* _TASK_:
Print exactly those lines that run from the beginning of the data to the line bearing "2. Нажмите на", inclusive.

* _MATERIAL FOR THIS EXERCISE_:
• • • • • • •

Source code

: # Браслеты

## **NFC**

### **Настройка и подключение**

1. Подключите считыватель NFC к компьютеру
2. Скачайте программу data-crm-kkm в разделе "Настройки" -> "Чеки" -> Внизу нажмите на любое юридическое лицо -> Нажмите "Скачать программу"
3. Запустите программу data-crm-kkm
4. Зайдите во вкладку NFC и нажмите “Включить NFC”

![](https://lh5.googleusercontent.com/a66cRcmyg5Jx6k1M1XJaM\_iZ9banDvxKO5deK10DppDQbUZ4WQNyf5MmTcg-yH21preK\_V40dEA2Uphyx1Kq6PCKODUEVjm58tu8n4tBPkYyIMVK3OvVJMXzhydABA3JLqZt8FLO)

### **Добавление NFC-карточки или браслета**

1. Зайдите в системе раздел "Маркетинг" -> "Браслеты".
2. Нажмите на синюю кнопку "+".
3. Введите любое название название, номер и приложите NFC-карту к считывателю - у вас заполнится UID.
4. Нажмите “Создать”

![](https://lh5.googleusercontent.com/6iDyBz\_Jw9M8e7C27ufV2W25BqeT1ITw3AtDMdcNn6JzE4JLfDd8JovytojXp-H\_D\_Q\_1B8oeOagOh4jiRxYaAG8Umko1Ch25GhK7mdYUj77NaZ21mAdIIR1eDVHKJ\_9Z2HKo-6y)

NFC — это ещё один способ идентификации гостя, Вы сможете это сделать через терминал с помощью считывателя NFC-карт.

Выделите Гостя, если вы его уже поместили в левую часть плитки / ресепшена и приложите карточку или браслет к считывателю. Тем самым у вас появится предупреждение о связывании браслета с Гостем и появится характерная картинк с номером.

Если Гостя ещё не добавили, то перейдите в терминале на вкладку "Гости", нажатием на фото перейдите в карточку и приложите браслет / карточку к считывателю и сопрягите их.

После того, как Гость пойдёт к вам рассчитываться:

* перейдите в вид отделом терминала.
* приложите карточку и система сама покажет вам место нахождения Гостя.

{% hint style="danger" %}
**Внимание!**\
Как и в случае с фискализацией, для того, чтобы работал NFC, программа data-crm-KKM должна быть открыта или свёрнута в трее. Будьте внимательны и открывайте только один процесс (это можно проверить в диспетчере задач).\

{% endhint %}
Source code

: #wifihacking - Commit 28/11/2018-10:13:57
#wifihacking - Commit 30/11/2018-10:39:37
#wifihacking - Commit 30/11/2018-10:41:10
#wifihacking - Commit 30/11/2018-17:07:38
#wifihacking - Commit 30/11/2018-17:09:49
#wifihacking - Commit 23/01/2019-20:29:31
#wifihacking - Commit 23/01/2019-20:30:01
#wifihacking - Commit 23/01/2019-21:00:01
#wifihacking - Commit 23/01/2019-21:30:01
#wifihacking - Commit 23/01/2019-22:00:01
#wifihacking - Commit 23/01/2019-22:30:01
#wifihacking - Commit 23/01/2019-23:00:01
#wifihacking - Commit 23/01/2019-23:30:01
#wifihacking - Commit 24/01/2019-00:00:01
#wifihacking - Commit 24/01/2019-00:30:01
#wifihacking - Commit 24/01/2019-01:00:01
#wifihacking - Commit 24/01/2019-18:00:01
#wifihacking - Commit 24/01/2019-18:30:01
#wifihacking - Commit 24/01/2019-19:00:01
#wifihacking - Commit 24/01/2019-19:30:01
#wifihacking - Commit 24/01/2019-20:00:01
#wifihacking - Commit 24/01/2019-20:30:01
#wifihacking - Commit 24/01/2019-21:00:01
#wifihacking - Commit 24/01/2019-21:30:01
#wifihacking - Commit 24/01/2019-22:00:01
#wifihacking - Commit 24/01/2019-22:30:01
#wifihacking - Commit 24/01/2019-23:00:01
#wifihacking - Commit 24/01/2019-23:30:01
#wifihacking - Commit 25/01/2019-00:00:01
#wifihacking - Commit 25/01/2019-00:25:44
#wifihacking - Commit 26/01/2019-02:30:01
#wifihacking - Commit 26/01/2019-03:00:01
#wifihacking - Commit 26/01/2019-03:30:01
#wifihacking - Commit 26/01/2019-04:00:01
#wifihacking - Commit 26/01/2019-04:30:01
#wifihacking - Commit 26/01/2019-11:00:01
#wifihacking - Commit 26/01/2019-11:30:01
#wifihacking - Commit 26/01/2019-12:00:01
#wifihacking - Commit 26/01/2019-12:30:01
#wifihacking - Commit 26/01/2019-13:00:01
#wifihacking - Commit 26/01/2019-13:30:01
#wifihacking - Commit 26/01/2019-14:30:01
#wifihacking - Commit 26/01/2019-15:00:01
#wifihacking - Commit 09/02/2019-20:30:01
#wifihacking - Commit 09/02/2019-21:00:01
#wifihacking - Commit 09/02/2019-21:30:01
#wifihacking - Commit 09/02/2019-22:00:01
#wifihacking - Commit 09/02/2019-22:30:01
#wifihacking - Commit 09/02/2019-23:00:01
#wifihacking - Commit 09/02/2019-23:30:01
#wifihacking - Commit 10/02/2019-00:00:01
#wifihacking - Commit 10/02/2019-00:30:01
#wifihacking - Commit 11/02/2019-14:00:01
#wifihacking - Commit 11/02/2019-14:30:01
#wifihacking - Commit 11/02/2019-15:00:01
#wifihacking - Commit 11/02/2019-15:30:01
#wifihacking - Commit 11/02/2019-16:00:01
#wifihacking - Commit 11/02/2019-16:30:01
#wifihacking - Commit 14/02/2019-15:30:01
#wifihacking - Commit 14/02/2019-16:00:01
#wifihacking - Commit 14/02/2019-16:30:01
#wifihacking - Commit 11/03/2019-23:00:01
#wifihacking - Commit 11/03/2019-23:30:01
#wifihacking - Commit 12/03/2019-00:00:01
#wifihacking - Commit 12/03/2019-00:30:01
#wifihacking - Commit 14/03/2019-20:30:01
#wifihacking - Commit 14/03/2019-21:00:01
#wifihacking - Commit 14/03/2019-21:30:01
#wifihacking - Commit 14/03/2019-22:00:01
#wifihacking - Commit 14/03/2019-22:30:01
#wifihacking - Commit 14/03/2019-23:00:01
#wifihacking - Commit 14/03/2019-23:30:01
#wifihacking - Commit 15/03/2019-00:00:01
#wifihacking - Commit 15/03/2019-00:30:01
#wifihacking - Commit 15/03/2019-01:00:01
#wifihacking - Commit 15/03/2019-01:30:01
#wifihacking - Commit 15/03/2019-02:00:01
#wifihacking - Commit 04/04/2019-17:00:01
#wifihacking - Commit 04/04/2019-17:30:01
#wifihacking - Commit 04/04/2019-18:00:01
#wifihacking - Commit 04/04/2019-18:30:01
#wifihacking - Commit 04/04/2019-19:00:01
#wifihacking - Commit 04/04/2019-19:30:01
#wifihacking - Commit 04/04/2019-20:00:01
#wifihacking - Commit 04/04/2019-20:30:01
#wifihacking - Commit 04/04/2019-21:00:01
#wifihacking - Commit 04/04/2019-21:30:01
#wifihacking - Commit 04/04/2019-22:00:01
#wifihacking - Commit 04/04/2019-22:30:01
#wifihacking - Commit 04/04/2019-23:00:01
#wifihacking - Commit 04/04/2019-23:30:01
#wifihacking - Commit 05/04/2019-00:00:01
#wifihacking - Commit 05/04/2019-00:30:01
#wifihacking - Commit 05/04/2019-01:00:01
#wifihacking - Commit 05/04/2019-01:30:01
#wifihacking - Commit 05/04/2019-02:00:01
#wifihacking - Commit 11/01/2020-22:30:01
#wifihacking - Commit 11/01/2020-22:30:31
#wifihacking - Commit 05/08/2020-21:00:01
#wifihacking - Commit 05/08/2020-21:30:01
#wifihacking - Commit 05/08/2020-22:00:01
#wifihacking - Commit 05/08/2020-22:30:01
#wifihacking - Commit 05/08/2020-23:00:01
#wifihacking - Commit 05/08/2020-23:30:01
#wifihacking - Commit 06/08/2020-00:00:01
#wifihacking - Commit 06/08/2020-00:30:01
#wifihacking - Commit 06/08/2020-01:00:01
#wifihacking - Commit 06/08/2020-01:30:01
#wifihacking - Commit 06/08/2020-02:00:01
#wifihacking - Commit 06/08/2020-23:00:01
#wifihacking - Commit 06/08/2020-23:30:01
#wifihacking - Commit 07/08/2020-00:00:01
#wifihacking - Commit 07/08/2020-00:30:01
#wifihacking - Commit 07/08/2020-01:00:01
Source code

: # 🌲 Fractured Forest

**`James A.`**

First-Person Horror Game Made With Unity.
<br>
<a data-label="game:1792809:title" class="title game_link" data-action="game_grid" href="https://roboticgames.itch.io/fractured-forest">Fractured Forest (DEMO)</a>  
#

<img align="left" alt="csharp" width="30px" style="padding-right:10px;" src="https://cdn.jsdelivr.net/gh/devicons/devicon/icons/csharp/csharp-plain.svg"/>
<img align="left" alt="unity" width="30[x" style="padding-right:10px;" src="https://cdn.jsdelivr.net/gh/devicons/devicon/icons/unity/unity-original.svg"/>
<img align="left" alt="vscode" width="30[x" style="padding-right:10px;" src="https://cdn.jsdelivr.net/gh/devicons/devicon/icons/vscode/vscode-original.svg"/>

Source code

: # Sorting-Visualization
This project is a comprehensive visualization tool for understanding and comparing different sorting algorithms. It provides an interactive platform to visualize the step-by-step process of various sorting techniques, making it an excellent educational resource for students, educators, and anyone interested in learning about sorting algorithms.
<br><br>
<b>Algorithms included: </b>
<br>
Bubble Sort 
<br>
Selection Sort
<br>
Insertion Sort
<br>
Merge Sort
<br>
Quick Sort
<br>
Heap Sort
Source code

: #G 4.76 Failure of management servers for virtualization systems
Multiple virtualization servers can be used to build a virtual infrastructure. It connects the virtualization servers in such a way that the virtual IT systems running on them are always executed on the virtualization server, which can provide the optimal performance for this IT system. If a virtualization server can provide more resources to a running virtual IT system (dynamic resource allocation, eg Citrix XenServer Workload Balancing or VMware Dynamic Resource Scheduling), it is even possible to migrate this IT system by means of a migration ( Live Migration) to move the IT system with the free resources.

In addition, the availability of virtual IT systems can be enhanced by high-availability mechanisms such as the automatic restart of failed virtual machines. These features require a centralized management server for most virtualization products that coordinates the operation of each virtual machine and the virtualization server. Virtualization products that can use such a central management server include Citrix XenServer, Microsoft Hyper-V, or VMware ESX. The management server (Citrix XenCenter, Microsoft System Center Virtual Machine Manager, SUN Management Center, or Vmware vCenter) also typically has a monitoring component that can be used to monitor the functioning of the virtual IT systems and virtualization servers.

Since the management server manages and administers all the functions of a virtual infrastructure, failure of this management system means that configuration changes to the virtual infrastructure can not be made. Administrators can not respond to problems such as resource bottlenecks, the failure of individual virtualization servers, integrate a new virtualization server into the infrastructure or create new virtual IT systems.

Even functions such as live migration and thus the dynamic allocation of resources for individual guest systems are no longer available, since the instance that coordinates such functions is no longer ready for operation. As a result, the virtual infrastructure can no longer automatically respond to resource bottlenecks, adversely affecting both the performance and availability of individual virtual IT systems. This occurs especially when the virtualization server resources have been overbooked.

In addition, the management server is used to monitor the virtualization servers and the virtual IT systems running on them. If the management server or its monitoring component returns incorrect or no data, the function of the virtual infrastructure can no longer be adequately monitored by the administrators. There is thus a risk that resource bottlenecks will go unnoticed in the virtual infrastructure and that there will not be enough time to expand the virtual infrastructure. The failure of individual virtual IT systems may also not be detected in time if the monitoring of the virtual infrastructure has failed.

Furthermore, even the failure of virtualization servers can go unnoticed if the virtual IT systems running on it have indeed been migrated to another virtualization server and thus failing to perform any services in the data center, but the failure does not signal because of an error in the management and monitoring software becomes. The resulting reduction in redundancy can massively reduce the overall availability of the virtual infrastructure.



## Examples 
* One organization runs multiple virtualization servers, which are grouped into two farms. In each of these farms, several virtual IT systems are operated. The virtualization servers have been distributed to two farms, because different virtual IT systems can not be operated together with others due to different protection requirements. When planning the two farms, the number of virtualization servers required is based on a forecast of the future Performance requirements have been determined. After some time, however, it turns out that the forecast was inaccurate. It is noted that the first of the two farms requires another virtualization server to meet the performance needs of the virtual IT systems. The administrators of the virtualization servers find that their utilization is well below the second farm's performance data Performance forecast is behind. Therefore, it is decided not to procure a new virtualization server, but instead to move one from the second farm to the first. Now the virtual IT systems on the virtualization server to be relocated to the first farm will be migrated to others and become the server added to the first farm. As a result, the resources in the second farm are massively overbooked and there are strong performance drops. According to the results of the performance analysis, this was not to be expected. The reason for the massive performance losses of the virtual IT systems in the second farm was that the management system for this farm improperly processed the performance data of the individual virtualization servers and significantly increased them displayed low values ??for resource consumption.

• • • • • • •

* _SOLUTION_:
Source code

: # Браслеты

## **NFC**

### **Настройка и подключение**

1. Подключите считыватель NFC к компьютеру
2. Скачайте программу data-crm-kkm в разделе "Настройки" -> "Чеки" -> Внизу нажмите на любое юридическое лицо -> Нажмите "Скачать программу"
3. Запустите программу data-crm-kkm
4. Зайдите во вкладку NFC и нажмите “Включить NFC”

![](https://lh5.googleusercontent.com/a66cRcmyg5Jx6k1M1XJaM\_iZ9banDvxKO5deK10DppDQbUZ4WQNyf5MmTcg-yH21preK\_V40dEA2Uphyx1Kq6PCKODUEVjm58tu8n4tBPkYyIMVK3OvVJMXzhydABA3JLqZt8FLO)

### **Добавление NFC-карточки или браслета**

1. Зайдите в системе раздел "Маркетинг" -> "Браслеты".
2. Нажмите на синюю кнопку "+".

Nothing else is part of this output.